■ TASK ITEM
In the entries below, find the line with "to refrain from" and the line with "every $j$ (see ).". Reproduce those two lines and every line between them exactly, and nothing more.

■ Source texts of formatted documents
--*--
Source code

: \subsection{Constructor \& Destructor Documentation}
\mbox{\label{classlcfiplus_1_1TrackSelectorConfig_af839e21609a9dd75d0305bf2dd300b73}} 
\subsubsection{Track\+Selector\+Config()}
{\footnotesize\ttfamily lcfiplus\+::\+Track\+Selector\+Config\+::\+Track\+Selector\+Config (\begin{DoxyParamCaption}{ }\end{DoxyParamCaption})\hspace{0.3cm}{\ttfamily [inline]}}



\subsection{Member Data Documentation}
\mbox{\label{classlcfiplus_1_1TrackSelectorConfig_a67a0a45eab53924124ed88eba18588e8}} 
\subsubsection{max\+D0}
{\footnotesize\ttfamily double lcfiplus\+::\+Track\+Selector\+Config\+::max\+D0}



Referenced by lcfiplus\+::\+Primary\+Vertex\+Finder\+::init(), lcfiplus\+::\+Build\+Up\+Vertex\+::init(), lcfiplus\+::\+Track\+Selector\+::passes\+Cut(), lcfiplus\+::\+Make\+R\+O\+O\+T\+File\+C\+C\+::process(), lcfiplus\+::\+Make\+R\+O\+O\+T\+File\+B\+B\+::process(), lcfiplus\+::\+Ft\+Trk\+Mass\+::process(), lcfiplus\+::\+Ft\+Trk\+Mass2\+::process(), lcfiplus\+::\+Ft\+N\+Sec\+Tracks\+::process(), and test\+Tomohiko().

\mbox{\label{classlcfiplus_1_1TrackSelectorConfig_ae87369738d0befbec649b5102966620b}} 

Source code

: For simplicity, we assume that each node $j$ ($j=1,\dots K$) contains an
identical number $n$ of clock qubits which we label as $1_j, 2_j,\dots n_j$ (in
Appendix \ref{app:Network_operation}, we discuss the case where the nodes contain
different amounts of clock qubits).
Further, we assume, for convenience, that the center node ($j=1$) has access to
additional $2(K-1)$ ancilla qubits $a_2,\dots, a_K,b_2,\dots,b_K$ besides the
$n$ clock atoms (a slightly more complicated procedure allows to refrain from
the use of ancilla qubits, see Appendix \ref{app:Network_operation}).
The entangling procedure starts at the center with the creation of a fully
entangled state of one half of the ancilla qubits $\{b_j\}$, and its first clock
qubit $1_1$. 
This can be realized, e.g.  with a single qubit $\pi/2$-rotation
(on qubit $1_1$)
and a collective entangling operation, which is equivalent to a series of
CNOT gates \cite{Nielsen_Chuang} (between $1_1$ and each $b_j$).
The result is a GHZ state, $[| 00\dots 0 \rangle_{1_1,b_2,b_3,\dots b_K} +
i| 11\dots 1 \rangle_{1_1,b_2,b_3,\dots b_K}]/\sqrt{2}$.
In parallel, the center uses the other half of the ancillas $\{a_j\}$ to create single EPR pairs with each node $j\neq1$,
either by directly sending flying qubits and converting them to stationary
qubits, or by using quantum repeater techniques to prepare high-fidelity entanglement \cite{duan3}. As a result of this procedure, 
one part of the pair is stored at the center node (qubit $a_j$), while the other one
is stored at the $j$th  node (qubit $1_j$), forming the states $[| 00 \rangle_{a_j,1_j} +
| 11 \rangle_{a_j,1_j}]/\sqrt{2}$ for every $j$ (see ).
--*--
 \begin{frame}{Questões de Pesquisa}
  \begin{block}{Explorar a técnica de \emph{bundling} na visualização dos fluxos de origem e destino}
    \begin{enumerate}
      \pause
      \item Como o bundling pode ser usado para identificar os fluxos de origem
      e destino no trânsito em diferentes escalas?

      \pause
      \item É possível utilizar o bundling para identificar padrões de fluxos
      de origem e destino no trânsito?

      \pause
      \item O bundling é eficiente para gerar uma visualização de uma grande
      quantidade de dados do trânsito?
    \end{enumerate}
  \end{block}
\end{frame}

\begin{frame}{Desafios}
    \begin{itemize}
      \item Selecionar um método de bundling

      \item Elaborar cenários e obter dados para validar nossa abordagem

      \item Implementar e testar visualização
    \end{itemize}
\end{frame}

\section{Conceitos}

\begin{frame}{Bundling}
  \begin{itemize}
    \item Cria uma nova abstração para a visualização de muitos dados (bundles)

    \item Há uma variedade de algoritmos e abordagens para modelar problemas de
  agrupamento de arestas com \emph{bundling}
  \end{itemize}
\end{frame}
--*--
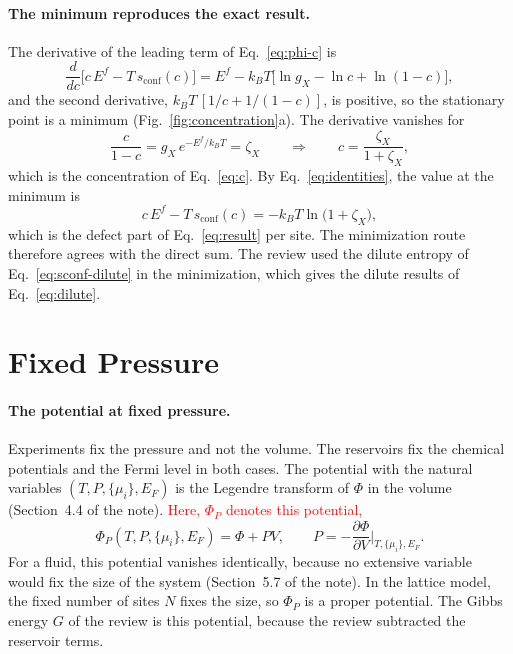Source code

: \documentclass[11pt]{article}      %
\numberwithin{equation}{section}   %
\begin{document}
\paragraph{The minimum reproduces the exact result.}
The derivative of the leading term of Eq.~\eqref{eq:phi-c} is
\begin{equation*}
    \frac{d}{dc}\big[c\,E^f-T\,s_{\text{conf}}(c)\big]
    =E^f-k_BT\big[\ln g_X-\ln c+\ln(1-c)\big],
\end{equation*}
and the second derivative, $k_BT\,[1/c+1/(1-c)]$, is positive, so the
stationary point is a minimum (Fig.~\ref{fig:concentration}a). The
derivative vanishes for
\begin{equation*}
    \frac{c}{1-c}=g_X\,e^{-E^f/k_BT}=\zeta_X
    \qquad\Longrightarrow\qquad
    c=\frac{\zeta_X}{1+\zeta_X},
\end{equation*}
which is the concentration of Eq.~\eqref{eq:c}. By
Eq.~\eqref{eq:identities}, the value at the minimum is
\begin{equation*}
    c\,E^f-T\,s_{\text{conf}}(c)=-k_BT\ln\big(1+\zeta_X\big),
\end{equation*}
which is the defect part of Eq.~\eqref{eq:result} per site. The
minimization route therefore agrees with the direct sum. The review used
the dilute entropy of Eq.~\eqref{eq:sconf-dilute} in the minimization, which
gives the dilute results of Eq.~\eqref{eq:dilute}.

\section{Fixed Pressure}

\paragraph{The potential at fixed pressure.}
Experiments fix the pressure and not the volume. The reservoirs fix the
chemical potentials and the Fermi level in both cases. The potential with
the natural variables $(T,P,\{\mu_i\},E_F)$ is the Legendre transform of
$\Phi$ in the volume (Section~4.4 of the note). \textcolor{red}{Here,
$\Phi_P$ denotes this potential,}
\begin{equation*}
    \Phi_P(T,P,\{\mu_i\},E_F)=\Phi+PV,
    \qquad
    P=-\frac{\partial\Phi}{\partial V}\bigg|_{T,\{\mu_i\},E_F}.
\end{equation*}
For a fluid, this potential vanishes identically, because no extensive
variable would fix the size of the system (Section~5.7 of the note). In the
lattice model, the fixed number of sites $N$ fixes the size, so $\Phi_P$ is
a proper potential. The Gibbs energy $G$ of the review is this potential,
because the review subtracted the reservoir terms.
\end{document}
--*--
■ ANSWER FOR THIS EXERCISE
$n$ clock atoms (a slightly more complicated procedure allows to refrain from
the use of ancilla qubits, see Appendix \ref{app:Network_operation}).
The entangling procedure starts at the center with the creation of a fully
entangled state of one half of the ancilla qubits $\{b_j\}$, and its first clock
qubit $1_1$. 
This can be realized, e.g.  with a single qubit $\pi/2$-rotation
(on qubit $1_1$)
and a collective entangling operation, which is equivalent to a series of
CNOT gates \cite{Nielsen_Chuang} (between $1_1$ and each $b_j$).
The result is a GHZ state, $[| 00\dots 0 \rangle_{1_1,b_2,b_3,\dots b_K} +
i| 11\dots 1 \rangle_{1_1,b_2,b_3,\dots b_K}]/\sqrt{2}$.
In parallel, the center uses the other half of the ancillas $\{a_j\}$ to create single EPR pairs with each node $j\neq1$,
either by directly sending flying qubits and converting them to stationary
qubits, or by using quantum repeater techniques to prepare high-fidelity entanglement \cite{duan3}. As a result of this procedure, 
one part of the pair is stored at the center node (qubit $a_j$), while the other one
is stored at the $j$th  node (qubit $1_j$), forming the states $[| 00 \rangle_{a_j,1_j} +
| 11 \rangle_{a_j,1_j}]/\sqrt{2}$ for every $j$ (see ).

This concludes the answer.